Operation hard-sell

PUBLISHED : Friday, 26 August, 2005, 12:00am
UPDATED : Friday, 26 August, 2005, 12:00am

Drive into Bangkok on the airport highway and one of the signs that greets you, on tourist-friendly Sukhumvit Road, is that of Bumrungrad International Hospital. Sure, you think, it might be handy to remember that if anything goes awry. For some visitors, though, this gleaming high-rise hospital is their destination.

Billed as the world's leading international hospital, Bumrungrad has pioneered the market for medical tourism in Thailand. Last year, 360,000 foreigners checked in for treatments ranging from nip-and-tuck surgery to heart operations. Prices are at least 50 per cent lower than at private hospitals in Hong Kong or Singapore; compared to Europe or Australia it's a steal. Trained nurses are on hand round the clock, along with translators in several languages, and most doctors are overseas-educated and speak English. Oh, and the rooms are better than half the hotels in Bangkok.

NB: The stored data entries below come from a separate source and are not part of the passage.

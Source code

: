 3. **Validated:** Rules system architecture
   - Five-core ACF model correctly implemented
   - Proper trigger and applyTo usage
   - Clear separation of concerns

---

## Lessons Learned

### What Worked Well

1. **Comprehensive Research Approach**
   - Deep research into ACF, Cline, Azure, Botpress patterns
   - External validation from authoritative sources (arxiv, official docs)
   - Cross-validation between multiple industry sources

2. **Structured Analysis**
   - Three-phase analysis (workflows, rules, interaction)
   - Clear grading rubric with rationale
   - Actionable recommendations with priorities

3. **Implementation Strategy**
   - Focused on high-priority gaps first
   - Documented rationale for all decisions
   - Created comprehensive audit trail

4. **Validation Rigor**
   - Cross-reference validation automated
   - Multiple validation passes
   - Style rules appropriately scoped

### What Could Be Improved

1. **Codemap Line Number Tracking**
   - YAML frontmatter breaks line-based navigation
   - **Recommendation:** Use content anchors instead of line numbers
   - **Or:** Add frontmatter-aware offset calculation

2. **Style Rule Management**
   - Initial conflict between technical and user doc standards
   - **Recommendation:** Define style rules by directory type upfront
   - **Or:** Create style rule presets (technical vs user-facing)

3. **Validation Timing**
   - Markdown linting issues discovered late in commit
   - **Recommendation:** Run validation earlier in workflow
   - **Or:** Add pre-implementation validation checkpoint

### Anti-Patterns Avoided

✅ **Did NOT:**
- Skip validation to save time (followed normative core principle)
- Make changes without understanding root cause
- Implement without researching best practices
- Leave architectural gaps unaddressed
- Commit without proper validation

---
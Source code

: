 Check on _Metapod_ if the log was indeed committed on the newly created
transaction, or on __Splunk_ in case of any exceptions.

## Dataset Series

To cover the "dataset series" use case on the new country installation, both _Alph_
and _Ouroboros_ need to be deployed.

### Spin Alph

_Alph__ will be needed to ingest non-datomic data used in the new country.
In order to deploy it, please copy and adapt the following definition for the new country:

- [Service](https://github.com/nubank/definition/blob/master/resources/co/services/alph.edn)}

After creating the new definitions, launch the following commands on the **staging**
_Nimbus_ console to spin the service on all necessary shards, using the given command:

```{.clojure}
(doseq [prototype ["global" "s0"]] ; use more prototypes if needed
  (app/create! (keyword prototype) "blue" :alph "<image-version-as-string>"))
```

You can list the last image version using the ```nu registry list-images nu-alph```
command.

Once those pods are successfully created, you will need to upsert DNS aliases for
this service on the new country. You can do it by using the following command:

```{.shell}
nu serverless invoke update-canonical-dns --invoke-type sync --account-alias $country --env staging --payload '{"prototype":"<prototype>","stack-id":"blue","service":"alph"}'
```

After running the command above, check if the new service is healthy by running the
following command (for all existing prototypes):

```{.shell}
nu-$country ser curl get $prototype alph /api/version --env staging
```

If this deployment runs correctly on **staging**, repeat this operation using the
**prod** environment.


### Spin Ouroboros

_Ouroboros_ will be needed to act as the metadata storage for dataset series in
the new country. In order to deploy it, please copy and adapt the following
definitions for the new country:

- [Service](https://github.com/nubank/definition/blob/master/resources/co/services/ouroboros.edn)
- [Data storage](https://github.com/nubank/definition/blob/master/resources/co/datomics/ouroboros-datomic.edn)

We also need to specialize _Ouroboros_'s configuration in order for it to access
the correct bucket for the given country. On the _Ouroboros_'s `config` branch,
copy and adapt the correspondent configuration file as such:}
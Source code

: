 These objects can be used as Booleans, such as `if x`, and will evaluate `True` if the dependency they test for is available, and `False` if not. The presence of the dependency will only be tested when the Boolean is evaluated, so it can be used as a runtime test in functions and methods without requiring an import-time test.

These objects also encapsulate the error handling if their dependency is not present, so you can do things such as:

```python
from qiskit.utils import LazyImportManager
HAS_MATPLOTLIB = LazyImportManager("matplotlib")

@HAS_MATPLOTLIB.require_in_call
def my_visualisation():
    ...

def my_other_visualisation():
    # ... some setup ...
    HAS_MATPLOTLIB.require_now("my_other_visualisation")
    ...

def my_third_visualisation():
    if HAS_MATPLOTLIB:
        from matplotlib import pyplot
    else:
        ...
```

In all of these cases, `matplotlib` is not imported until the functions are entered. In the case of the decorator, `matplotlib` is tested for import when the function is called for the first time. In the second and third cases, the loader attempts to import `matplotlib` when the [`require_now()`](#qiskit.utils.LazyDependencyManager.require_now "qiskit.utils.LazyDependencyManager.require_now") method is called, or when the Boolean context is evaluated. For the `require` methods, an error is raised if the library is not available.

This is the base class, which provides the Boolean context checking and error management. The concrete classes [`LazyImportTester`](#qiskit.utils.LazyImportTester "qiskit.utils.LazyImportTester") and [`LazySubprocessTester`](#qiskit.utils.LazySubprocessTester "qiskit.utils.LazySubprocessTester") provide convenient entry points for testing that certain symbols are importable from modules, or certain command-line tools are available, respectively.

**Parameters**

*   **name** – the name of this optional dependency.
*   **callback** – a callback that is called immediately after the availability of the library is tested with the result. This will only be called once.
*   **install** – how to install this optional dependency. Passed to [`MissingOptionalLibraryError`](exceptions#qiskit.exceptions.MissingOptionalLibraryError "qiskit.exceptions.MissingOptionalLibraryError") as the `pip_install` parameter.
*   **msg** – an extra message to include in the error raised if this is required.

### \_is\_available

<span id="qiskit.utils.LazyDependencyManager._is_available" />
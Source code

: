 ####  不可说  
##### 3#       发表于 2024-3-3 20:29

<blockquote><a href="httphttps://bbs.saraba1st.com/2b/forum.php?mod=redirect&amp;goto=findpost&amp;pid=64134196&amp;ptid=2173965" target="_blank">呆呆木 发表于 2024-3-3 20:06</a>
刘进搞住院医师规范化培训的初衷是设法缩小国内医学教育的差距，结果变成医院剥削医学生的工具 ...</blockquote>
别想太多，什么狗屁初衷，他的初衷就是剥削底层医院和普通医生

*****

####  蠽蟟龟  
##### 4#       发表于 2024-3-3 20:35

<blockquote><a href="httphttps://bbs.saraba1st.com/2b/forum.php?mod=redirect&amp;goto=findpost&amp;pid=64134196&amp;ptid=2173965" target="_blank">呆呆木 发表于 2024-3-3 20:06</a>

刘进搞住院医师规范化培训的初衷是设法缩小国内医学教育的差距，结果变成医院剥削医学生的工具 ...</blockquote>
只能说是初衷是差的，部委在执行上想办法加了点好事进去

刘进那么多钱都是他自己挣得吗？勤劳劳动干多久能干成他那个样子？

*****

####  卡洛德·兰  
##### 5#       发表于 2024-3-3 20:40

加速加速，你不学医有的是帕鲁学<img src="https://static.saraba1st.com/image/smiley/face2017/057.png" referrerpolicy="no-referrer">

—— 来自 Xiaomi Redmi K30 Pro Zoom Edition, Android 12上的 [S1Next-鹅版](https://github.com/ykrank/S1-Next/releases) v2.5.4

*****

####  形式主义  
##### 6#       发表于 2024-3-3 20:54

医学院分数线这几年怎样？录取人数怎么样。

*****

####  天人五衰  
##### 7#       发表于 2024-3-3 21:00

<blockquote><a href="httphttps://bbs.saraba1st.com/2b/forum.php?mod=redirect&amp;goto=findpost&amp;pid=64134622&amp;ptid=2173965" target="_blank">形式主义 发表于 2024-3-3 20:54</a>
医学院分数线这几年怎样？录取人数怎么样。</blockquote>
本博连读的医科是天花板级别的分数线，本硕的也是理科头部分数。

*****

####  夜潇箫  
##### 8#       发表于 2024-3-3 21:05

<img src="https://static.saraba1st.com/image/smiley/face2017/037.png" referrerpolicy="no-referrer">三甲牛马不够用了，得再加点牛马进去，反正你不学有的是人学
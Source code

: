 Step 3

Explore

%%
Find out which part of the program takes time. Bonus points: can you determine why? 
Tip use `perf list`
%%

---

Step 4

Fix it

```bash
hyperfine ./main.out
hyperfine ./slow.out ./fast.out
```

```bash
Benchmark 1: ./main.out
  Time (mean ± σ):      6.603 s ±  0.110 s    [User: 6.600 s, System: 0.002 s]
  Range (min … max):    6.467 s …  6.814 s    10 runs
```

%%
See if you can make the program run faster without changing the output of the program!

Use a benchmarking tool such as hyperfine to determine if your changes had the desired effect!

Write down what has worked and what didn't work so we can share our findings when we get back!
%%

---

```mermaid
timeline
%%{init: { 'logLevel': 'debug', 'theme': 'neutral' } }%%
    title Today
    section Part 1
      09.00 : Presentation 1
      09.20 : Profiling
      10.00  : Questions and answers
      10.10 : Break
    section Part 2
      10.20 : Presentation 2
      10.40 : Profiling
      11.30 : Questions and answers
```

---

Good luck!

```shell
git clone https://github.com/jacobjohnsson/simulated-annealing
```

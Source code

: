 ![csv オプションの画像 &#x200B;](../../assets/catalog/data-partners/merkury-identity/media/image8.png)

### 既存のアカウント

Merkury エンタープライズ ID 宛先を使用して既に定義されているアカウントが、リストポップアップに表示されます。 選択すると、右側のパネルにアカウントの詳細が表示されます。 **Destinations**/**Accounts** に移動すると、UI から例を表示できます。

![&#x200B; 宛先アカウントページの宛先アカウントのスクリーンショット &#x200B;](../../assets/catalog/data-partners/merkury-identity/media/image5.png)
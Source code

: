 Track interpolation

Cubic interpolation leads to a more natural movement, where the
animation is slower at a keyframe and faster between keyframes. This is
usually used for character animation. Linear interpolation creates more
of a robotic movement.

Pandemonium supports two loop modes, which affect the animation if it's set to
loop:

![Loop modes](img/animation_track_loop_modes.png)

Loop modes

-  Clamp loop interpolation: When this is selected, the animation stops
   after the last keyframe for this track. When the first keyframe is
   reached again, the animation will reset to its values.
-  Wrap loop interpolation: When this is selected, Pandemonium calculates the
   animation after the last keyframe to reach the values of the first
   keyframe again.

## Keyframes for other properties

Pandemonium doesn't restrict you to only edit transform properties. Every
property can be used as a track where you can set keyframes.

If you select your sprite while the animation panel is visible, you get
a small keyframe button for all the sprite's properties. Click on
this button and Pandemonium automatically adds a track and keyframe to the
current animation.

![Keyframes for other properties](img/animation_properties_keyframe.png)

The latest spurt of interest is from the US - not surprising, considering about 40 million Americans lack health insurance and a heart bypass can cost US$100,000. In April, the US TV programme 60 Minutes came to coo at Bumrungrad's plush facilities, US-trained doctors and smiling American patients. The day after the show was aired, the phones started ringing off the hook. But having proved that sun and surgery sells, Bumrungrad is facing competition from other Asian countries eager to lure foreign patients.

India and Vietnam are among those jumping into the fray. India's giant Apollo Group is betting on the good reputation of Indian doctors in America, and some savvy marketing, to compete. Bumrungrad isn't taking this lying down. Its marketing team is convinced that Thailand is more attractive than India, at least when it comes to convincing patients that the health care is world-class and that you won't go home with malaria.

In this business, appearances also matter. Bumrungrad's lobby (yes, lobby is the right word) looks like a five-star hotel's - with carpets, sofas, a Starbucks and a concierge. This is deliberate, its American chief executive Curtis Schroeder told 60 Minutes. 'Part of the concept was to create an environment [such that] when people came in they didn't really feel like [they were] in a hospital. Nobody really wants to go to a hospital,' he said.

Bumrungrad also owns 40 per cent of Manila's newest medical centre, Asian Hospital, and has won a contract to manage two private hospitals under construction in Myanmar and Bangladesh. It is also investing in a new hospital in Dubai.

All of which must be making Singapore pause for thought. For years, its private hospitals were a magnet for wealthy Southeast Asians and expatriates. That may be changing.